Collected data
┌──

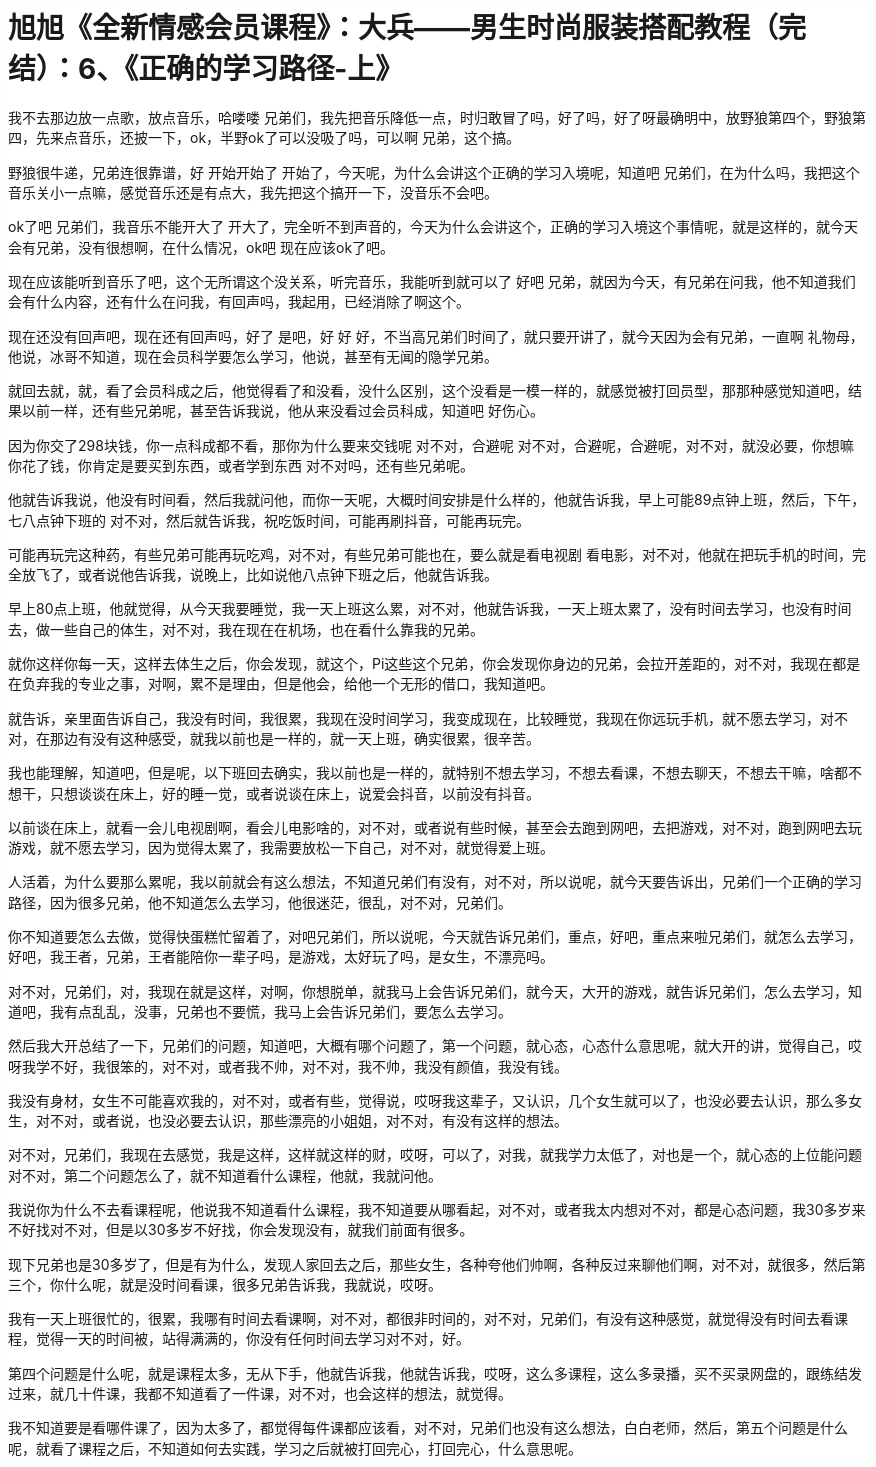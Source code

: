 # 旭旭《全新情感会员课程》：大兵——男生时尚服装搭配教程（完结）：6、《正确的学习路径-上》

我不去那边放一点歌，放点音乐，哈喽喽 兄弟们，我先把音乐降低一点，时归敢冒了吗，好了吗，好了呀最确明中，放野狼第四个，野狼第四，先来点音乐，还披一下，ok，半野ok了可以没吸了吗，可以啊 兄弟，这个搞。

野狼很牛递，兄弟连很靠谱，好 开始开始了 开始了，今天呢，为什么会讲这个正确的学习入境呢，知道吧 兄弟们，在为什么吗，我把这个音乐关小一点嘛，感觉音乐还是有点大，我先把这个搞开一下，没音乐不会吧。

ok了吧 兄弟们，我音乐不能开大了 开大了，完全听不到声音的，今天为什么会讲这个，正确的学习入境这个事情呢，就是这样的，就今天会有兄弟，没有很想啊，在什么情况，ok吧 现在应该ok了吧。

现在应该能听到音乐了吧，这个无所谓这个没关系，听完音乐，我能听到就可以了 好吧 兄弟，就因为今天，有兄弟在问我，他不知道我们会有什么内容，还有什么在问我，有回声吗，我起用，已经消除了啊这个。

现在还没有回声吧，现在还有回声吗，好了 是吧，好 好 好，不当高兄弟们时间了，就只要开讲了，就今天因为会有兄弟，一直啊 礼物母，他说，冰哥不知道，现在会员科学要怎么学习，他说，甚至有无闻的隐学兄弟。

就回去就，就，看了会员科成之后，他觉得看了和没看，没什么区别，这个没看是一模一样的，就感觉被打回员型，那那种感觉知道吧，结果以前一样，还有些兄弟呢，甚至告诉我说，他从来没看过会员科成，知道吧 好伤心。

因为你交了298块钱，你一点科成都不看，那你为什么要来交钱呢 对不对，合避呢 对不对，合避呢，合避呢，对不对，就没必要，你想嘛 你花了钱，你肯定是要买到东西，或者学到东西 对不对吗，还有些兄弟呢。

他就告诉我说，他没有时间看，然后我就问他，而你一天呢，大概时间安排是什么样的，他就告诉我，早上可能89点钟上班，然后，下午，七八点钟下班的 对不对，然后就告诉我，祝吃饭时间，可能再刷抖音，可能再玩完。

可能再玩完这种药，有些兄弟可能再玩吃鸡，对不对，有些兄弟可能也在，要么就是看电视剧 看电影，对不对，他就在把玩手机的时间，完全放飞了，或者说他告诉我，说晚上，比如说他八点钟下班之后，他就告诉我。

早上80点上班，他就觉得，从今天我要睡觉，我一天上班这么累，对不对，他就告诉我，一天上班太累了，没有时间去学习，也没有时间去，做一些自己的体生，对不对，我在现在在机场，也在看什么靠我的兄弟。

就你这样你每一天，这样去体生之后，你会发现，就这个，Pi这些这个兄弟，你会发现你身边的兄弟，会拉开差距的，对不对，我现在都是在负弃我的专业之事，对啊，累不是理由，但是他会，给他一个无形的借口，我知道吧。

就告诉，亲里面告诉自己，我没有时间，我很累，我现在没时间学习，我变成现在，比较睡觉，我现在你远玩手机，就不愿去学习，对不对，在那边有没有这种感受，就我以前也是一样的，就一天上班，确实很累，很辛苦。

我也能理解，知道吧，但是呢，以下班回去确实，我以前也是一样的，就特别不想去学习，不想去看课，不想去聊天，不想去干嘛，啥都不想干，只想谈谈在床上，好的睡一觉，或者说谈在床上，说爱会抖音，以前没有抖音。

以前谈在床上，就看一会儿电视剧啊，看会儿电影啥的，对不对，或者说有些时候，甚至会去跑到网吧，去把游戏，对不对，跑到网吧去玩游戏，就不愿去学习，因为觉得太累了，我需要放松一下自己，对不对，就觉得爱上班。

人活着，为什么要那么累呢，我以前就会有这么想法，不知道兄弟们有没有，对不对，所以说呢，就今天要告诉出，兄弟们一个正确的学习路径，因为很多兄弟，他不知道怎么去学习，他很迷茫，很乱，对不对，兄弟们。

你不知道要怎么去做，觉得快蛋糕忙留着了，对吧兄弟们，所以说呢，今天就告诉兄弟们，重点，好吧，重点来啦兄弟们，就怎么去学习，好吧，我王者，兄弟，王者能陪你一辈子吗，是游戏，太好玩了吗，是女生，不漂亮吗。

对不对，兄弟们，对，我现在就是这样，对啊，你想脱单，就我马上会告诉兄弟们，就今天，大开的游戏，就告诉兄弟们，怎么去学习，知道吧，我有点乱乱，没事，兄弟也不要慌，我马上会告诉兄弟们，要怎么去学习。

然后我大开总结了一下，兄弟们的问题，知道吧，大概有哪个问题了，第一个问题，就心态，心态什么意思呢，就大开的讲，觉得自己，哎呀我学不好，我很笨的，对不对，或者我不帅，对不对，我不帅，我没有颜值，我没有钱。

我没有身材，女生不可能喜欢我的，对不对，或者有些，觉得说，哎呀我这辈子，又认识，几个女生就可以了，也没必要去认识，那么多女生，对不对，或者说，也没必要去认识，那些漂亮的小姐姐，对不对，有没有这样的想法。

对不对，兄弟们，我现在去感觉，我是这样，这样就这样的财，哎呀，可以了，对我，就我学力太低了，对也是一个，就心态的上位能问题对不对，第二个问题怎么了，就不知道看什么课程，他就，我就问他。

我说你为什么不去看课程呢，他说我不知道看什么课程，我不知道要从哪看起，对不对，或者我太内想对不对，都是心态问题，我30多岁来不好找对不对，但是以30多岁不好找，你会发现没有，就我们前面有很多。

现下兄弟也是30多岁了，但是有为什么，发现人家回去之后，那些女生，各种夸他们帅啊，各种反过来聊他们啊，对不对，就很多，然后第三个，你什么呢，就是没时间看课，很多兄弟告诉我，我就说，哎呀。

我有一天上班很忙的，很累，我哪有时间去看课啊，对不对，都很非时间的，对不对，兄弟们，有没有这种感觉，就觉得没有时间去看课程，觉得一天的时间被，站得满满的，你没有任何时间去学习对不对，好。

第四个问题是什么呢，就是课程太多，无从下手，他就告诉我，他就告诉我，哎呀，这么多课程，这么多录播，买不买录网盘的，跟练结发过来，就几十件课，我都不知道看了一件课，对不对，也会这样的想法，就觉得。

我不知道要是看哪件课了，因为太多了，都觉得每件课都应该看，对不对，兄弟们也没有这么想法，白白老师，然后，第五个问题是什么呢，就看了课程之后，不知道如何去实践，学习之后就被打回完心，打回完心，什么意思呢。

└──

From the first line of the records through the line containing "他就告诉我说，他没有时间看，", please output exactly those lines and nothing more, leaving out the pictures.

Source code

: # 旭旭《全新情感会员课程》：大兵——男生时尚服装搭配教程（完结）：6、《正确的学习路径-上》

我不去那边放一点歌，放点音乐，哈喽喽 兄弟们，我先把音乐降低一点，时归敢冒了吗，好了吗，好了呀最确明中，放野狼第四个，野狼第四，先来点音乐，还披一下，ok，半野ok了可以没吸了吗，可以啊 兄弟，这个搞。

野狼很牛递，兄弟连很靠谱，好 开始开始了 开始了，今天呢，为什么会讲这个正确的学习入境呢，知道吧 兄弟们，在为什么吗，我把这个音乐关小一点嘛，感觉音乐还是有点大，我先把这个搞开一下，没音乐不会吧。

ok了吧 兄弟们，我音乐不能开大了 开大了，完全听不到声音的，今天为什么会讲这个，正确的学习入境这个事情呢，就是这样的，就今天会有兄弟，没有很想啊，在什么情况，ok吧 现在应该ok了吧。

现在应该能听到音乐了吧，这个无所谓这个没关系，听完音乐，我能听到就可以了 好吧 兄弟，就因为今天，有兄弟在问我，他不知道我们会有什么内容，还有什么在问我，有回声吗，我起用，已经消除了啊这个。

现在还没有回声吧，现在还有回声吗，好了 是吧，好 好 好，不当高兄弟们时间了，就只要开讲了，就今天因为会有兄弟，一直啊 礼物母，他说，冰哥不知道，现在会员科学要怎么学习，他说，甚至有无闻的隐学兄弟。

就回去就，就，看了会员科成之后，他觉得看了和没看，没什么区别，这个没看是一模一样的，就感觉被打回员型，那那种感觉知道吧，结果以前一样，还有些兄弟呢，甚至告诉我说，他从来没看过会员科成，知道吧 好伤心。

因为你交了298块钱，你一点科成都不看，那你为什么要来交钱呢 对不对，合避呢 对不对，合避呢，合避呢，对不对，就没必要，你想嘛 你花了钱，你肯定是要买到东西，或者学到东西 对不对吗，还有些兄弟呢。

他就告诉我说，他没有时间看，然后我就问他，而你一天呢，大概时间安排是什么样的，他就告诉我，早上可能89点钟上班，然后，下午，七八点钟下班的 对不对，然后就告诉我，祝吃饭时间，可能再刷抖音，可能再玩完。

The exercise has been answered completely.